Work to complete: Using the data below, return every line that holds the word "MQTT".

Entries shown:
■ ■ ■

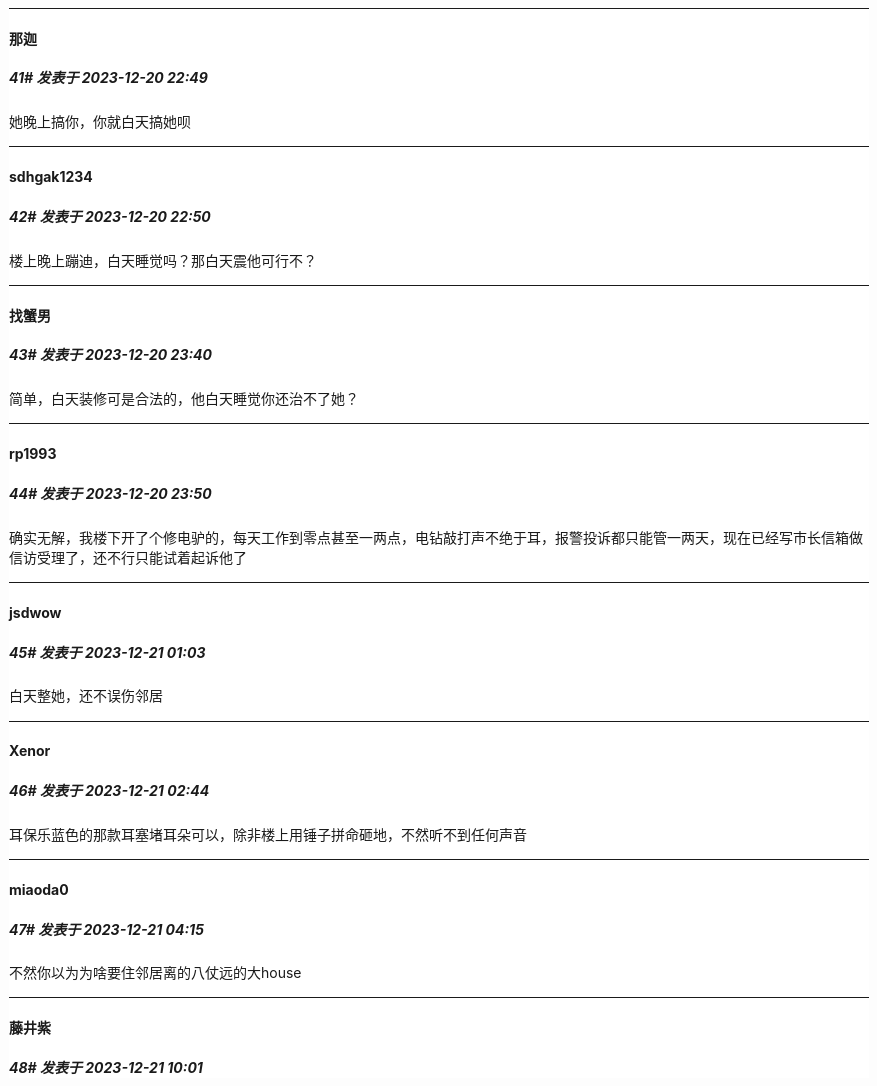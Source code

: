 *****

####  那迦  
##### 41#       发表于 2023-12-20 22:49

她晚上搞你，你就白天搞她呗

*****

####  sdhgak1234  
##### 42#       发表于 2023-12-20 22:50

楼上晚上蹦迪，白天睡觉吗？那白天震他可行不？

*****

####  找蟹男  
##### 43#       发表于 2023-12-20 23:40

简单，白天装修可是合法的，他白天睡觉你还治不了她？

*****

####  rp1993  
##### 44#       发表于 2023-12-20 23:50

确实无解，我楼下开了个修电驴的，每天工作到零点甚至一两点，电钻敲打声不绝于耳，报警投诉都只能管一两天，现在已经写市长信箱做信访受理了，还不行只能试着起诉他了

*****

####  jsdwow  
##### 45#       发表于 2023-12-21 01:03

白天整她，还不误伤邻居

*****

####  Xenor  
##### 46#       发表于 2023-12-21 02:44

耳保乐蓝色的那款耳塞堵耳朵可以，除非楼上用锤子拼命砸地，不然听不到任何声音

*****

####  miaoda0  
##### 47#       发表于 2023-12-21 04:15

不然你以为为啥要住邻居离的八仗远的大house

*****

####  藤井紫  
##### 48#       发表于 2023-12-21 10:01
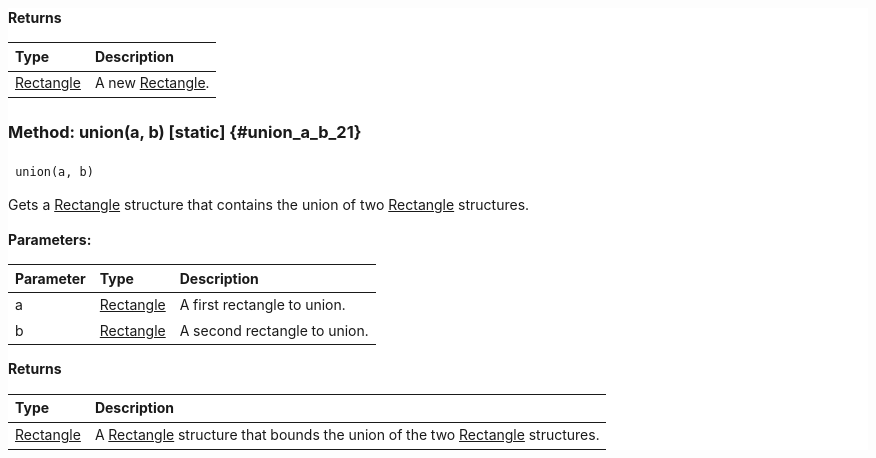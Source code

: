 **Returns**

| Type | Description |
| :- | :- |
| [Rectangle](/imaging/python-net/aspose.imaging/rectangle) | A new [Rectangle](/imaging/python-net/aspose.imaging/rectangle/). |


### Method: union(a, b)  [static] {#union_a_b_21}


```
 union(a, b) 
```

Gets a [Rectangle](/imaging/python-net/aspose.imaging/rectangle/) structure that contains the union of two [Rectangle](/imaging/python-net/aspose.imaging/rectangle/) structures.

**Parameters:**

| Parameter | Type | Description |
| :- | :- | :- |
| a | [Rectangle](/imaging/python-net/aspose.imaging/rectangle) | A first rectangle to union. |
| b | [Rectangle](/imaging/python-net/aspose.imaging/rectangle) | A second rectangle to union. |

**Returns**

| Type | Description |
| :- | :- |
| [Rectangle](/imaging/python-net/aspose.imaging/rectangle) | A [Rectangle](/imaging/python-net/aspose.imaging/rectangle/) structure that bounds the union of the two [Rectangle](/imaging/python-net/aspose.imaging/rectangle/) structures. |


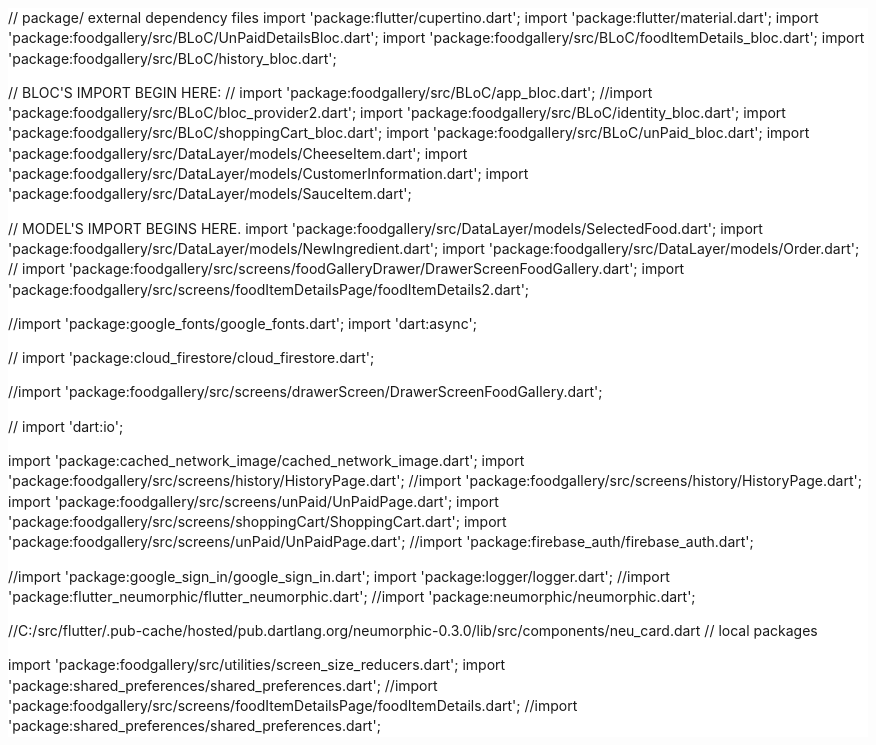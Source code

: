 // package/ external dependency files
import 'package:flutter/cupertino.dart';
import 'package:flutter/material.dart';
import 'package:foodgallery/src/BLoC/UnPaidDetailsBloc.dart';
import 'package:foodgallery/src/BLoC/foodItemDetails_bloc.dart';
import 'package:foodgallery/src/BLoC/history_bloc.dart';

// BLOC'S IMPORT BEGIN HERE:
// import 'package:foodgallery/src/BLoC/app_bloc.dart';
//import 'package:foodgallery/src/BLoC/bloc_provider2.dart';
import 'package:foodgallery/src/BLoC/identity_bloc.dart';
import 'package:foodgallery/src/BLoC/shoppingCart_bloc.dart';
import 'package:foodgallery/src/BLoC/unPaid_bloc.dart';
import 'package:foodgallery/src/DataLayer/models/CheeseItem.dart';
import 'package:foodgallery/src/DataLayer/models/CustomerInformation.dart';
import 'package:foodgallery/src/DataLayer/models/SauceItem.dart';


// MODEL'S IMPORT BEGINS HERE.
import 'package:foodgallery/src/DataLayer/models/SelectedFood.dart';
import 'package:foodgallery/src/DataLayer/models/NewIngredient.dart';
import 'package:foodgallery/src/DataLayer/models/Order.dart';
// import 'package:foodgallery/src/screens/foodGalleryDrawer/DrawerScreenFoodGallery.dart';
import 'package:foodgallery/src/screens/foodItemDetailsPage/foodItemDetails2.dart';

//import 'package:google_fonts/google_fonts.dart';
import 'dart:async';

// import 'package:cloud_firestore/cloud_firestore.dart';

//import 'package:foodgallery/src/screens/drawerScreen/DrawerScreenFoodGallery.dart';

// import 'dart:io';

import 'package:cached_network_image/cached_network_image.dart';
import 'package:foodgallery/src/screens/history/HistoryPage.dart';
//import 'package:foodgallery/src/screens/history/HistoryPage.dart';
import 'package:foodgallery/src/screens/unPaid/UnPaidPage.dart';
import 'package:foodgallery/src/screens/shoppingCart/ShoppingCart.dart';
import 'package:foodgallery/src/screens/unPaid/UnPaidPage.dart';
//import 'package:firebase_auth/firebase_auth.dart';


//import 'package:google_sign_in/google_sign_in.dart';
import 'package:logger/logger.dart';
//import 'package:flutter_neumorphic/flutter_neumorphic.dart';
//import 'package:neumorphic/neumorphic.dart';

//C:/src/flutter/.pub-cache/hosted/pub.dartlang.org/neumorphic-0.3.0/lib/src/components/neu_card.dart
// local packages

import 'package:foodgallery/src/utilities/screen_size_reducers.dart';
import 'package:shared_preferences/shared_preferences.dart';
//import 'package:foodgallery/src/screens/foodItemDetailsPage/foodItemDetails.dart';
//import 'package:shared_preferences/shared_preferences.dart';
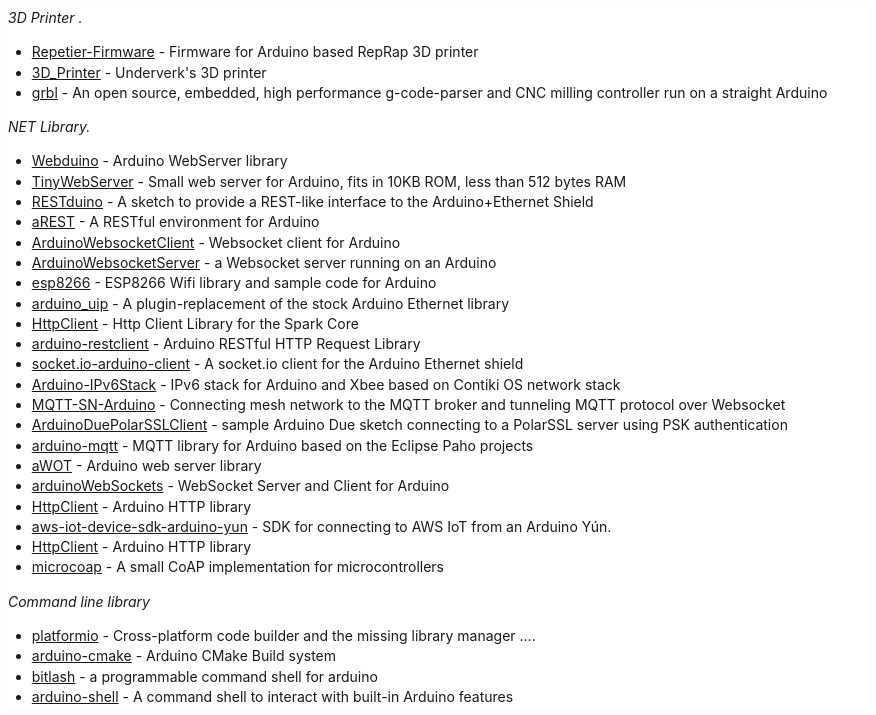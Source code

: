 *3D Printer .*

* [Repetier-Firmware](https://github.com/repetier/Repetier-Firmware) - Firmware for Arduino based RepRap 3D printer
* [3D_Printer](https://github.com/underverk/3D_Printer) - Underverk's 3D printer 
* [grbl](https://github.com/grbl/grbl) - An open source, embedded, high performance g-code-parser and CNC milling controller run on a straight Arduino

*NET Library.*

* [Webduino](https://github.com/sirleech/Webduino) - Arduino WebServer library
* [TinyWebServer](https://github.com/ovidiucp/TinyWebServer) - Small web server for Arduino, fits in 10KB ROM, less than 512 bytes RAM
* [RESTduino](https://github.com/jjg/RESTduino) - A sketch to provide a REST-like interface to the Arduino+Ethernet Shield
* [aREST](https://github.com/marcoschwartz/aREST) - A RESTful environment for Arduino
* [ArduinoWebsocketClient](https://github.com/krohling/ArduinoWebsocketClient) - Websocket client for Arduino
* [ArduinoWebsocketServer](https://github.com/ejeklint/ArduinoWebsocketServer) - a Websocket server running on an Arduino
* [esp8266](https://github.com/ssokol/esp8266) - ESP8266 Wifi library and sample code for Arduino 
* [arduino_uip](https://github.com/ntruchsess/arduino_uip) - A plugin-replacement of the stock Arduino Ethernet library
* [HttpClient](https://github.com/nmattisson/HttpClient) - Http Client Library for the Spark Core
* [arduino-restclient](https://github.com/csquared/arduino-restclient) - Arduino RESTful HTTP Request Library 
* [socket.io-arduino-client](https://github.com/billroy/socket.io-arduino-client) - A socket.io client for the Arduino Ethernet shield 
* [Arduino-IPv6Stack](https://github.com/telecombretagne/Arduino-IPv6Stack) - IPv6 stack for Arduino and Xbee based on Contiki OS network stack 
* [MQTT-SN-Arduino](https://github.com/boriz/MQTT-SN-Arduino) - Connecting mesh network to the MQTT broker and tunneling MQTT protocol over Websocket
* [ArduinoDuePolarSSLClient](https://github.com/tomconte/ArduinoDuePolarSSLClient) - sample Arduino Due sketch connecting to a PolarSSL server using PSK authentication
* [arduino-mqtt](https://github.com/256dpi/arduino-mqtt) - MQTT library for Arduino based on the Eclipse Paho projects 
* [aWOT](https://github.com/lasselukkari/aWOT) - Arduino web server library
* [arduinoWebSockets](https://github.com/Links2004/arduinoWebSockets) - WebSocket Server and Client for Arduino
* [HttpClient](https://github.com/amcewen/HttpClient) - Arduino HTTP library 
* [aws-iot-device-sdk-arduino-yun](https://github.com/aws/aws-iot-device-sdk-arduino-yun) - SDK for connecting to AWS IoT from an Arduino Yún. 
* [HttpClient](https://github.com/amcewen/HttpClient) - Arduino HTTP library
* [microcoap](https://github.com/1248/microcoap) - A small CoAP implementation for microcontrollers

*Command line library*

* [platformio](https://github.com/platformio/platformio) - Cross-platform code builder and the missing library manager ....
* [arduino-cmake](https://github.com/queezythegreat/arduino-cmake) - Arduino CMake Build system 
* [bitlash](https://github.com/billroy/bitlash) - a programmable command shell for arduino
* [arduino-shell](https://github.com/nuket/arduino-shell) - A command shell to interact with built-in Arduino features
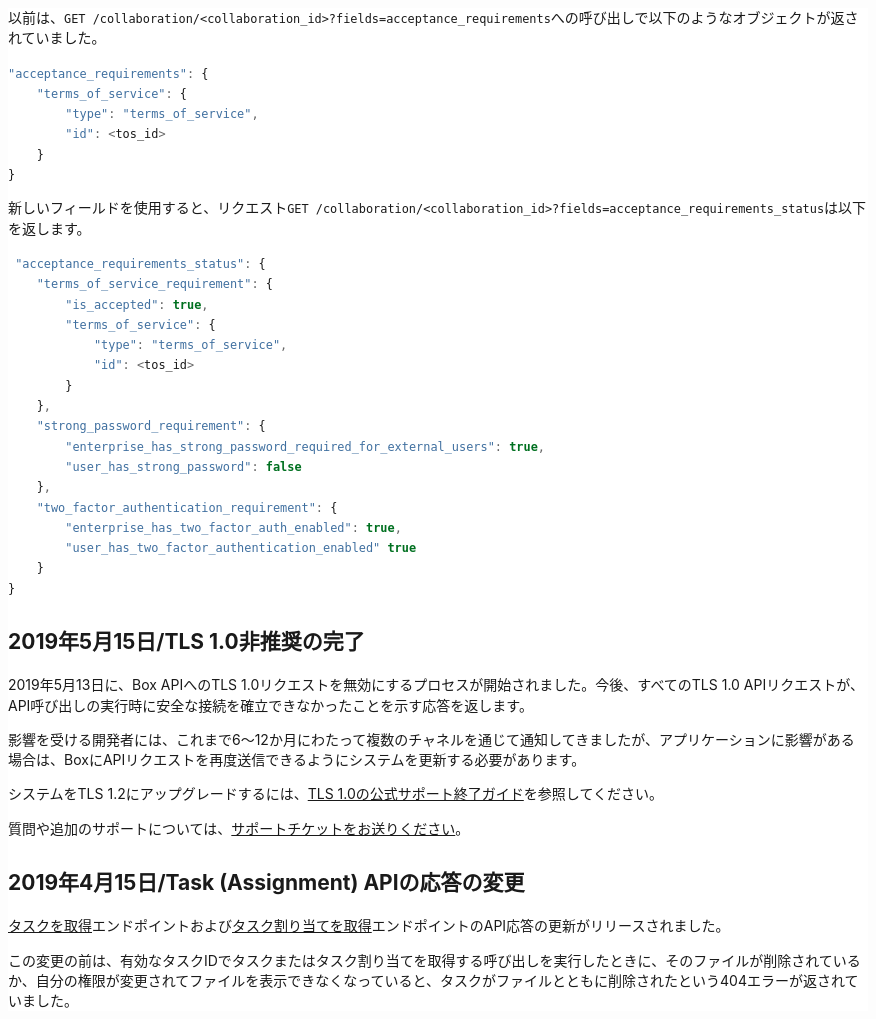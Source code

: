 以前は、`GET
/collaboration/<collaboration_id>?fields=acceptance_requirements`への呼び出しで以下のようなオブジェクトが返されていました。

```js
"acceptance_requirements": {
    "terms_of_service": {
        "type": "terms_of_service",
        "id": <tos_id>
    }
}
```

新しいフィールドを使用すると、リクエスト`GET
/collaboration/<collaboration_id>?fields=acceptance_requirements_status`は以下を返します。

```js
 "acceptance_requirements_status": {
    "terms_of_service_requirement": {
        "is_accepted": true,
        "terms_of_service": {
            "type": "terms_of_service",
            "id": <tos_id>
        }
    },
    "strong_password_requirement": {
        "enterprise_has_strong_password_required_for_external_users": true,
        "user_has_strong_password": false
    },
    "two_factor_authentication_requirement": {
        "enterprise_has_two_factor_auth_enabled": true,
        "user_has_two_factor_authentication_enabled" true
    }
}
```

## 2019年5月15日/TLS 1.0非推奨の完了

2019年5月13日に、Box APIへのTLS 1.0リクエストを無効にするプロセスが開始されました。今後、すべてのTLS 1.0 APIリクエストが、API呼び出しの実行時に安全な接続を確立できなかったことを示す応答を返します。

影響を受ける開発者には、これまで6～12か月にわたって複数のチャネルを通じて通知してきましたが、アプリケーションに影響がある場合は、BoxにAPIリクエストを再度送信できるようにシステムを更新する必要があります。

システムをTLS 1.2にアップグレードするには、[TLS 1.0の公式サポート終了ガイド](page://changelog/tls-1.1)を参照してください。

質問や追加のサポートについては、[サポートチケットをお送りください][support_ticket]。

## 2019年4月15日/Task (Assignment) APIの応答の変更

[タスクを取得](endpoint://get-tasks-id)エンドポイントおよび[タスク割り当てを取得](endpoint://get-task-assignments-id)エンドポイントのAPI応答の更新がリリースされました。

この変更の前は、有効なタスクIDでタスクまたはタスク割り当てを取得する呼び出しを実行したときに、そのファイルが削除されているか、自分の権限が変更されてファイルを表示できなくなっていると、タスクがファイルとともに削除されたという404エラーが返されていました。


[postman-quick-start-guide]: g://tooling/postman/quick-start
[postman-collection]: g://tooling/postman/install
[legacy-postman-collection]: g://tooling/postman/legacy
[changelog-eol-relay-apis]: #2019-10-18--relay-api-endpoints-will-eol-on-december-31st-2019
[elements-11-release-notes]: https://github.com/box/box-ui-elements/releases/tag/v11.0.0
[elements-11-blog]: https://medium.com/box-developer-blog/announcing-elements-11-88ee900125fd
[ui-elements-manual-install]: g://embed/ui-elements/installation/#manual-installation
[preview-2.26-release-notes]: https://github.com/box/box-content-preview/releases/tag/v2.26.0
[preview-2.29-release-notes]: https://github.com/box/box-content-preview/releases/tag/v2.29.0
[ios-sdk-release-blog]: https://medium.com/box-developer-blog/the-new-box-ios-sdk-now-available-baf624b289b4
[box-shield]: https://www.box.com/shield
[support_ticket]: https://community.box.com/t5/custom/page/page-id/BoxSearchLithiumTKB
[blog_token_revocation]: https://medium.com/box-developer-blog/new-security-enhancements-for-revoking-access-tokens-79b9960a7ce2
[blog_new_element]: https://medium.com/box-developer-blog/new-sidebar-element-the-ga-of-open-with-935936a0628f
[github_cli_p126]: https://github.com/box/boxcli/pull/126
[github_cli_p129]: https://github.com/box/boxcli/pull/129
[github_cli_p113]: https://github.com/box/boxcli/pull/113
[github_cli_p120]: https://github.com/box/boxcli/pull/120
[github_cli_commit]: https://github.com/box/boxcli/commit/f0f88f66e3014afba616b5a2994157d435094b56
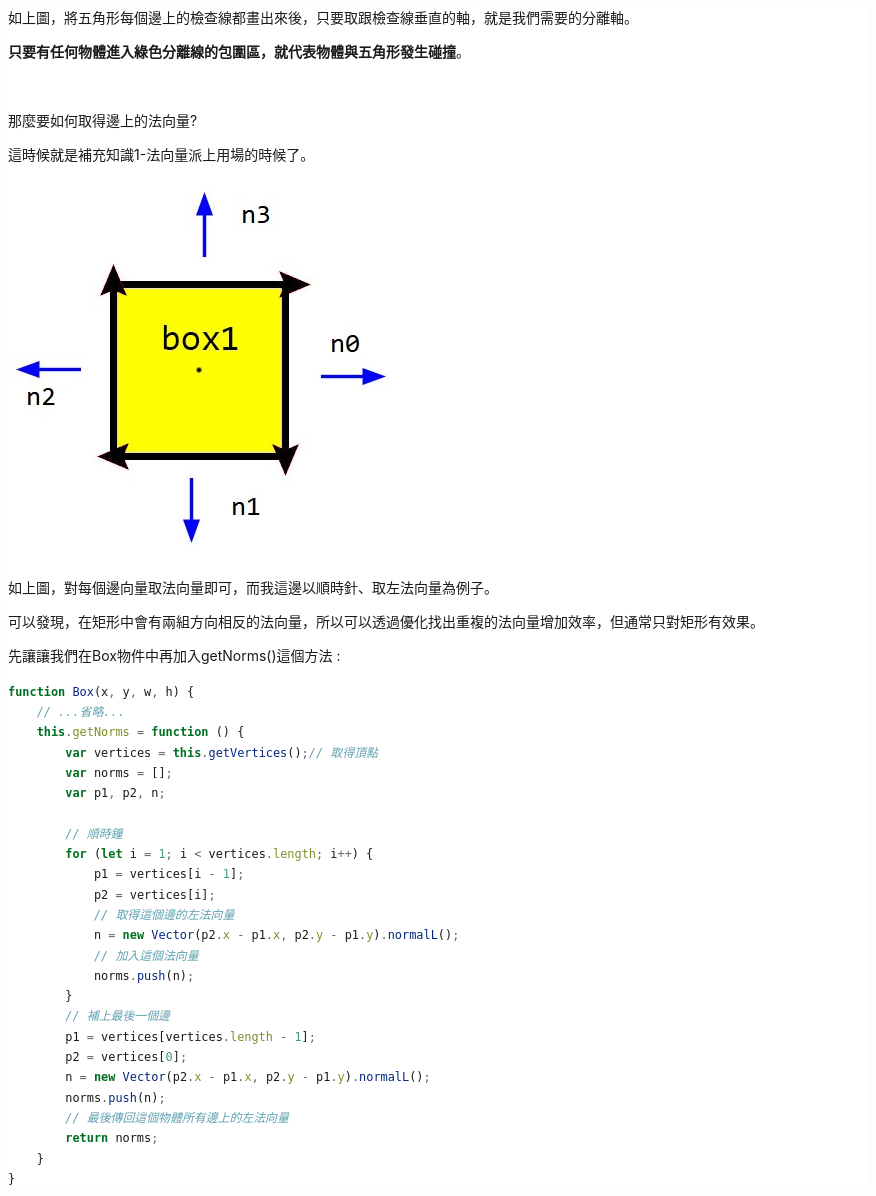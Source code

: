 如上圖，將五角形每個邊上的檢查線都畫出來後，只要取跟檢查線垂直的軸，就是我們需要的分離軸。

**只要有任何物體進入綠色分離線的包圍區，就代表物體與五角形發生碰撞**。

<br>

那麼要如何取得邊上的法向量?

這時候就是補充知識1-法向量派上用場的時候了。

![正方形的邊法向量](img/SAT23.jpg)

如上圖，對每個邊向量取法向量即可，而我這邊以順時針、取左法向量為例子。

可以發現，在矩形中會有兩組方向相反的法向量，所以可以透過優化找出重複的法向量增加效率，但通常只對矩形有效果。

先讓讓我們在Box物件中再加入getNorms()這個方法 :
```js
function Box(x, y, w, h) {
    // ...省略...
    this.getNorms = function () {        
        var vertices = this.getVertices();// 取得頂點
        var norms = [];
        var p1, p2, n;

        // 順時鐘
        for (let i = 1; i < vertices.length; i++) {
            p1 = vertices[i - 1]; 
            p2 = vertices[i];
            // 取得這個邊的左法向量
            n = new Vector(p2.x - p1.x, p2.y - p1.y).normalL();
            // 加入這個法向量
            norms.push(n);
        }
        // 補上最後一個邊
        p1 = vertices[vertices.length - 1];
        p2 = vertices[0];
        n = new Vector(p2.x - p1.x, p2.y - p1.y).normalL();
        norms.push(n);
        // 最後傳回這個物體所有邊上的左法向量
        return norms;
    }
}
```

■ ■ ■

Answer below:
* [MQTT-SN-Arduino](https://github.com/boriz/MQTT-SN-Arduino) - Connecting mesh network to the MQTT broker and tunneling MQTT protocol over Websocket
* [arduino-mqtt](https://github.com/256dpi/arduino-mqtt) - MQTT library for Arduino based on the Eclipse Paho projects 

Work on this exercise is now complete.